The Perfect storm Continues

By Bill Starrels

July 2008

mortgage

The mortgage industry still resembles the Wild West these days. Good news is scarce. As one banker told me in a recent meeting, the industry is experiencing a “perfect storm.”

Mortgage product offerings continue to dwindle. Among loan products that are vanishing are most low or reduced documentation loan products. Gone are high loan to value (LTV) jumbo products. High LTV super jumbo loans are a distant memory.

Underwriting standards are getting tighter by the week. Ratios are tightening. The ratio that the underwriters are concerned about is the amount of a borrower’s income that is required to pay the housing costs. (As an example, if a borrower earns $10,000 a month and the housing expenses including minimum monthly debts equal $3,500 the ratio would equal 35%).

At this time underwriters are looking for ratios no higher than 45%. Depending on the loan product being underwritten, the allowable ratios can be higher if a client has excellent credit scores and reserves.

Interest rates continue to resemble the instability of the Atlantic Ocean in the midst of a storm. On some days the mortgage rates have changed three times in one day! This means that a potential client can get a quote at 9:00 AM that barely resembles the updated quote at 5:00 PM.

Adding more uncertainty to the markets are the news stories on the financial stability of mortgage giants Fannie Mae and Freddie Mac. Fannie and Freddie, as they are referred to in the industry, provide the money necessary for the majority of non FHA backed mortgages to the industry.

The catalyst for the panic in Freddie Mac and Fannie Mae was a report by an analyst of Lehman Brothers which stated that Freddie and Fannie may have to raise a combined $75 billion under a proposed new accounting rule. Most reports stated it was unlikely the rule would ever apply to Freddie and Fannie. However, the damage was done and the stocks of both companies spiraled down.

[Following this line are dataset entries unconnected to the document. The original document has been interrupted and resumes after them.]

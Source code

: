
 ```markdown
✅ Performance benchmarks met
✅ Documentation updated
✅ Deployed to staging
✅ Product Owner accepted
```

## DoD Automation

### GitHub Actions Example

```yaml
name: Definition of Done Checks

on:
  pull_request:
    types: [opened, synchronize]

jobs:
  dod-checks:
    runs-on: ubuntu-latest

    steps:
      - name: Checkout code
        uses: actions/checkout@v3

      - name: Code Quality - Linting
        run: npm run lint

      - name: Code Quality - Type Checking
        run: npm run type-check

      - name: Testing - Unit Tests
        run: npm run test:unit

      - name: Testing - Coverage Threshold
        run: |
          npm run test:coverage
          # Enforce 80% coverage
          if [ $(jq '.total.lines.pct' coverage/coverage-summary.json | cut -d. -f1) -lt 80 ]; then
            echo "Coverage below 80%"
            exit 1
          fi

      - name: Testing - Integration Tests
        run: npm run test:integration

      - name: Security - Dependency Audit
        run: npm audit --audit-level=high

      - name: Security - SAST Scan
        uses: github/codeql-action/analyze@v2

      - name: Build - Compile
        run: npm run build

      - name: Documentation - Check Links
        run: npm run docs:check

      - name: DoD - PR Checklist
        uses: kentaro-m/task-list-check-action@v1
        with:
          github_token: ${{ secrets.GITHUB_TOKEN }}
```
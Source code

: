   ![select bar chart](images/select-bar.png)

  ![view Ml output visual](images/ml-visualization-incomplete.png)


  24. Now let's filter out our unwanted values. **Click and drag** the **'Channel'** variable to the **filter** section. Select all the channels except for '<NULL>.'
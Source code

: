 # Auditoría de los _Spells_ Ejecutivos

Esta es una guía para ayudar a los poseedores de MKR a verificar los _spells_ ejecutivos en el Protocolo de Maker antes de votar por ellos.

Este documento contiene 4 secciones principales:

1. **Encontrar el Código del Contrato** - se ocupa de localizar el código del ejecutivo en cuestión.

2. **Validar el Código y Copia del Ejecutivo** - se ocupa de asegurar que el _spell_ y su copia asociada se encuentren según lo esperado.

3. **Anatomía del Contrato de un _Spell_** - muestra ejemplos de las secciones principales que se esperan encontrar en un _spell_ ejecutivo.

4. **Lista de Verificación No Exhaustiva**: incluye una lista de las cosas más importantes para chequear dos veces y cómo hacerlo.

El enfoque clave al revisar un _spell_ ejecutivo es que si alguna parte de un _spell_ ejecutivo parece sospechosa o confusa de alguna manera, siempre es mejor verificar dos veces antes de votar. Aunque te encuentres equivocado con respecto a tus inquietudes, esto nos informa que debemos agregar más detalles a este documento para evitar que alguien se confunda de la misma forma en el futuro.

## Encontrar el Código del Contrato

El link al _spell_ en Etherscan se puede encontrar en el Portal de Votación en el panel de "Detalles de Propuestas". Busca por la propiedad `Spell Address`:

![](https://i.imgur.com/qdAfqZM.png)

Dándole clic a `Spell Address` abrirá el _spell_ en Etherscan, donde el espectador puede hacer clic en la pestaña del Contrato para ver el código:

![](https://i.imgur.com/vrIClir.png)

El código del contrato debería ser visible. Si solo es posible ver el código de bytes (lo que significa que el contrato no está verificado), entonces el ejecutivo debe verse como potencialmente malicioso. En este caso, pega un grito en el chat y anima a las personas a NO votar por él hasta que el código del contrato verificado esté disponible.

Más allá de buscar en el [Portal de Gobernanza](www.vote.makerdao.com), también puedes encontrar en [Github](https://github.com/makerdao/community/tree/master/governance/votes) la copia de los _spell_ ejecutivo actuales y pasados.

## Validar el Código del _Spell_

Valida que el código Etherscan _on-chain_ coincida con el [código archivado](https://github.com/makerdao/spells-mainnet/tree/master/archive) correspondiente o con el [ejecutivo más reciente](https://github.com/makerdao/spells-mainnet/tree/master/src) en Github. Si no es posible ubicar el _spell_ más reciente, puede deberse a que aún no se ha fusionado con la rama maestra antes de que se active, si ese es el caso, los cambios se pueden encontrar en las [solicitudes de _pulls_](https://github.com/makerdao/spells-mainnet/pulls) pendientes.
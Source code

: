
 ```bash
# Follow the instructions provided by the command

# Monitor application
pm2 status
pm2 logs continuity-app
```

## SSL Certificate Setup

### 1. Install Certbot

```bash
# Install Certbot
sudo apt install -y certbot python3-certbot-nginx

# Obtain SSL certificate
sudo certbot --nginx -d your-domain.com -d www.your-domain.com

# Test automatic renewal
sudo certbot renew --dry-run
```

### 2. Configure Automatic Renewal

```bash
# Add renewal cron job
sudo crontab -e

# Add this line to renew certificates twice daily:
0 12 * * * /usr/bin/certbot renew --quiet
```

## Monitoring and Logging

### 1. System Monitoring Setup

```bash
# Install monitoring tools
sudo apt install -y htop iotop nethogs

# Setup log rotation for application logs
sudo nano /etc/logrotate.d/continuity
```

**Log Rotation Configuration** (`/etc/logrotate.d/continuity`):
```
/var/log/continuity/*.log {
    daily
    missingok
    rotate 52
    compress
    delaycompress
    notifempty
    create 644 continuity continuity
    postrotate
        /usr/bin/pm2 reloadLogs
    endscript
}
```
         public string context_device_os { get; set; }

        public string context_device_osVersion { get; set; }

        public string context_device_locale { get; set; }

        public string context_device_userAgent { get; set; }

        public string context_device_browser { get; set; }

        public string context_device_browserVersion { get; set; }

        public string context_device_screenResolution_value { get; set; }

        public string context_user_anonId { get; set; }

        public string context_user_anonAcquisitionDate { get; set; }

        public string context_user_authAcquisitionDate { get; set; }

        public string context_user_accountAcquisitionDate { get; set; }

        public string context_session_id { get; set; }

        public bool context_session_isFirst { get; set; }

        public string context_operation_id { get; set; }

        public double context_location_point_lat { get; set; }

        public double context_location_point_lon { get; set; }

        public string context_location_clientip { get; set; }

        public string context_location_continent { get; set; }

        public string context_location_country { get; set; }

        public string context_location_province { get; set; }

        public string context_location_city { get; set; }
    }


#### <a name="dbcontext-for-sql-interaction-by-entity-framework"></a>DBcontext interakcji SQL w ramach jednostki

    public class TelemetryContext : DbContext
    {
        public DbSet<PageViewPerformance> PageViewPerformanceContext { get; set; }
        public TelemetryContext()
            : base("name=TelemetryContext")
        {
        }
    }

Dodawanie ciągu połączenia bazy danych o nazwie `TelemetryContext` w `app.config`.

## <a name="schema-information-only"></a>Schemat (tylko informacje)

The Secretary of the Treasury, Henry M. Paulson Jr. held a special press conference at the Department of the Treasury late on Sunday July 13. The Secretary spoke to the stability of Fannie and Freddie in order to reassure the Asian markets, which were about to start trading and to add confidence for Wall Street and other markets traders.

Mortgage rates started to climb once again due to the uncertainties of the markets and the persistent worry about oil driven inflation.  Inflation numbers were the highest seen in many years due in large part to the huge spike in oil.

The overall economy has not regained its footing yet. Expect volatile interest rates for at least the near term. It will take overall stability in the markets and a calming of the markets in general before mortgage interest rates start to stabilize.